許昭栄さんー不屈の台湾精神/台湾で今も続く戦後

英霊奉賛日台交流会
事務局長 福村良治

平成17年6月22日

 日本海軍に雪風と言う駆逐艦があった。多くの激烈なる海戦に参加したが、強運で終 戦まで撃沈を免れた艦である。戦後、中華民国海軍に引き渡され丹陽と命名され、名前が変わる。

台湾の高雄市に許昭栄さんと言う方がおられる。一時、この丹陽の機関兵をされていた方だ。現在は、バシー海峡で海没した帝国陸海軍将兵20万余を祀る、猫鼻頭の潮音寺の維持活動に現地で粉骨砕身の協力をしてくれている方である。また、高雄市の旗津で、台湾老兵世界平和祈願公園の建設を目指している方である。そして、台湾籍老兵の台湾への帰国、遺族、留守家族に対する補償問題に取り組む全国元国府軍台籍老兵及び遺族協会創会の理事長をしておられる。

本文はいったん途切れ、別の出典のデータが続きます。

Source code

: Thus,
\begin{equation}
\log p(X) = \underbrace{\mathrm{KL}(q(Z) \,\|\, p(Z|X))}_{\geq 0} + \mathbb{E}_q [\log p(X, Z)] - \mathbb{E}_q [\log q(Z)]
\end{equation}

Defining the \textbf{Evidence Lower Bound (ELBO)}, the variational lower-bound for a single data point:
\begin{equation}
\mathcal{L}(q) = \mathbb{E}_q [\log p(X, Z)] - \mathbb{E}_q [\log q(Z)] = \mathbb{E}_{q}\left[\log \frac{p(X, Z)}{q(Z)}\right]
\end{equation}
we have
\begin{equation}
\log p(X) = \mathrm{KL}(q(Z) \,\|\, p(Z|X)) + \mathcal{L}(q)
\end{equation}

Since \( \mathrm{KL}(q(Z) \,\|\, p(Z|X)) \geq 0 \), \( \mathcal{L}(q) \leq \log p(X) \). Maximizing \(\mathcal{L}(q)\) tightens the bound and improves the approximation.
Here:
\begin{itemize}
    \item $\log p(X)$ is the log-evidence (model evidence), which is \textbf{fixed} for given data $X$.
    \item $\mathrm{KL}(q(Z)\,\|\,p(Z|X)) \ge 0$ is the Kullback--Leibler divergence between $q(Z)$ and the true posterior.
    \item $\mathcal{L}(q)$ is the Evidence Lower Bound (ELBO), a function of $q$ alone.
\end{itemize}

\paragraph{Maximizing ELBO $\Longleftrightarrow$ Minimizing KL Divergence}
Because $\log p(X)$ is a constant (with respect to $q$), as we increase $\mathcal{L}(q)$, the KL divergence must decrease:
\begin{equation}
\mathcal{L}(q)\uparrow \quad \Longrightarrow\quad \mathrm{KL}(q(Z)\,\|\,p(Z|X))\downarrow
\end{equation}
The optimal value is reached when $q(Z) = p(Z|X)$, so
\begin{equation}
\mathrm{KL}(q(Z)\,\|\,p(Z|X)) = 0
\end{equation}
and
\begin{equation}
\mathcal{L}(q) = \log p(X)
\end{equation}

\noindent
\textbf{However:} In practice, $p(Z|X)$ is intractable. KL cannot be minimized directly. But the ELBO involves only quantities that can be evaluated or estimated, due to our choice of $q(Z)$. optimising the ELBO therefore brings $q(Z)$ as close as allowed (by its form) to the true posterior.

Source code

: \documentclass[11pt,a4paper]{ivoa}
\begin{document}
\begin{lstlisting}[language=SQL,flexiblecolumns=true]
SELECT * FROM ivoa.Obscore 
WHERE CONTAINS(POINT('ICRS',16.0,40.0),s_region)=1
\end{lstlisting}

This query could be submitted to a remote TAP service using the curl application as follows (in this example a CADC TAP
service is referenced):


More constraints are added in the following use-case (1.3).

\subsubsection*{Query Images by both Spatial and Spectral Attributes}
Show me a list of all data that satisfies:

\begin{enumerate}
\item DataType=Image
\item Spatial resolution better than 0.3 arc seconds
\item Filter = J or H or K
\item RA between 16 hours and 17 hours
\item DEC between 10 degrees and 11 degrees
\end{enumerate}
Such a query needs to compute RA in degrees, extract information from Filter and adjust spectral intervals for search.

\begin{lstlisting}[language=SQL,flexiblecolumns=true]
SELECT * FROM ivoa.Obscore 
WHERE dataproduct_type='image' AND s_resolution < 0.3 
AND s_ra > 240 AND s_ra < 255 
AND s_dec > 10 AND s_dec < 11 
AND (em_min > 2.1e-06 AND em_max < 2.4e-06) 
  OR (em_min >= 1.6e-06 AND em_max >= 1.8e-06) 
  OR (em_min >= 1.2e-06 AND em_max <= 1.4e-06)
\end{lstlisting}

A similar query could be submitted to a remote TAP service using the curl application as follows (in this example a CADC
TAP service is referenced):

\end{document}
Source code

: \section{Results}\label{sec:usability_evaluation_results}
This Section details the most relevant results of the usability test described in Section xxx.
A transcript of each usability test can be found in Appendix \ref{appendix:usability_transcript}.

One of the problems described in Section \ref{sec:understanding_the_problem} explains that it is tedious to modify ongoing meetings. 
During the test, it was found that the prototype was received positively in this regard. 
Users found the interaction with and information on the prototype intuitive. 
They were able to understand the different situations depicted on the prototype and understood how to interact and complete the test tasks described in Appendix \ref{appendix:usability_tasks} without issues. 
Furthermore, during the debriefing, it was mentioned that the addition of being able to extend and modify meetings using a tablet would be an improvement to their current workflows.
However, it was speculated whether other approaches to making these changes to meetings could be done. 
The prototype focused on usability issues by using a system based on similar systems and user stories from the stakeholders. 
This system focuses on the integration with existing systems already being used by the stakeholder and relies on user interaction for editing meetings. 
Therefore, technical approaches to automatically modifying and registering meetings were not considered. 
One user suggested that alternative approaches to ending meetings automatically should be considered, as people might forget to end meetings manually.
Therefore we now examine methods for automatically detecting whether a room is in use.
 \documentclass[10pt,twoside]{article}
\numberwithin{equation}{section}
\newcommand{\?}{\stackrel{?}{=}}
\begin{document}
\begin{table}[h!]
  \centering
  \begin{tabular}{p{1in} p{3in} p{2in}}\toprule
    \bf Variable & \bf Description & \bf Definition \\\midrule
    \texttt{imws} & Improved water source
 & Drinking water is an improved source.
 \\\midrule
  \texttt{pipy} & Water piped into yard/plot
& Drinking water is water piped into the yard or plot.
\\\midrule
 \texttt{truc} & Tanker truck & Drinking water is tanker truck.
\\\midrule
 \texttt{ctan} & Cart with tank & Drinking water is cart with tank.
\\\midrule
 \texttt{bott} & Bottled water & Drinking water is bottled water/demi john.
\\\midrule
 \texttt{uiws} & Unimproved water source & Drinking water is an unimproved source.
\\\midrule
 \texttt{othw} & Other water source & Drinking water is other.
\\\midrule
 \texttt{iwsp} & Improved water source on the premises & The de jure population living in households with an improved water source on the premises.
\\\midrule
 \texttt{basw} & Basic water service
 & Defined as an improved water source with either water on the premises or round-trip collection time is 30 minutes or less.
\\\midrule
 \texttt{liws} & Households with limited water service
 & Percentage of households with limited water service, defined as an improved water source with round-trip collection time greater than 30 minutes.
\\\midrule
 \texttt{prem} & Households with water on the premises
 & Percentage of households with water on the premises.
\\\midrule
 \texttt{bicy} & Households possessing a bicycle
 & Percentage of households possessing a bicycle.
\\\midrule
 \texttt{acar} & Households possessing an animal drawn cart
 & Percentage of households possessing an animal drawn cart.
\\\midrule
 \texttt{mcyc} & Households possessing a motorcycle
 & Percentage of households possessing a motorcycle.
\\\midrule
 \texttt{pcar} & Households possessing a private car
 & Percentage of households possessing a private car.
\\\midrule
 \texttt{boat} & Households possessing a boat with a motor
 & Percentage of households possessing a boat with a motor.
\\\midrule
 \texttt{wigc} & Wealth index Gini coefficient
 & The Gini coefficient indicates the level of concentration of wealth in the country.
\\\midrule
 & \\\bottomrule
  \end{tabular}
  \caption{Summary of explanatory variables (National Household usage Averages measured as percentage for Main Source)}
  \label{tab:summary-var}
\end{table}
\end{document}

許昭栄さんは、昭和3年(1928年)生まれ、旧大日本帝国海軍台湾特別志願兵で昭和20年(1945年)には特攻機桜花の出撃作業をしていた。

昭和20年の日本の敗戦により、台湾に進駐した国民党軍は「老人も子供もいる32師団」と言われるように、大陸では、兵役制度ではなく、拉丁と呼ばれる壮丁を拉致して軍に編入す方法が一般的だった。昭和22年228事件以前は、まだ、国民党及び、国民党軍の実体に関しては台湾人の認識は薄かった。主に旧日本陸海軍特別志願兵、高砂義勇隊生還者などが復員して就職を捜していた。国民党軍は、これを好餌を持って詐網し、約15000名を軍に編入して大陸に送り、国共内戦を戦わせた。

昭和22年(1947)、台湾では228事件が起きる。これにより、国民党、国民党軍の正体を知った台湾人は誰も国民党軍などに応募しなくなった。228事件後、許昭栄さんは旧日本海軍軍人故に清郷の対象となる。危険分子として銃殺の候補者である。逃れる路はただ一つ、国民党軍海軍の徴募に応じることであった。当時の国民党海軍は訓練された兵員が絶対的に不足していた。228事件後は許昭栄さんのように、脅迫により軍に編入される場合が多く、以前のように、詐網されて国民党軍に入ってしまった人数は少ない。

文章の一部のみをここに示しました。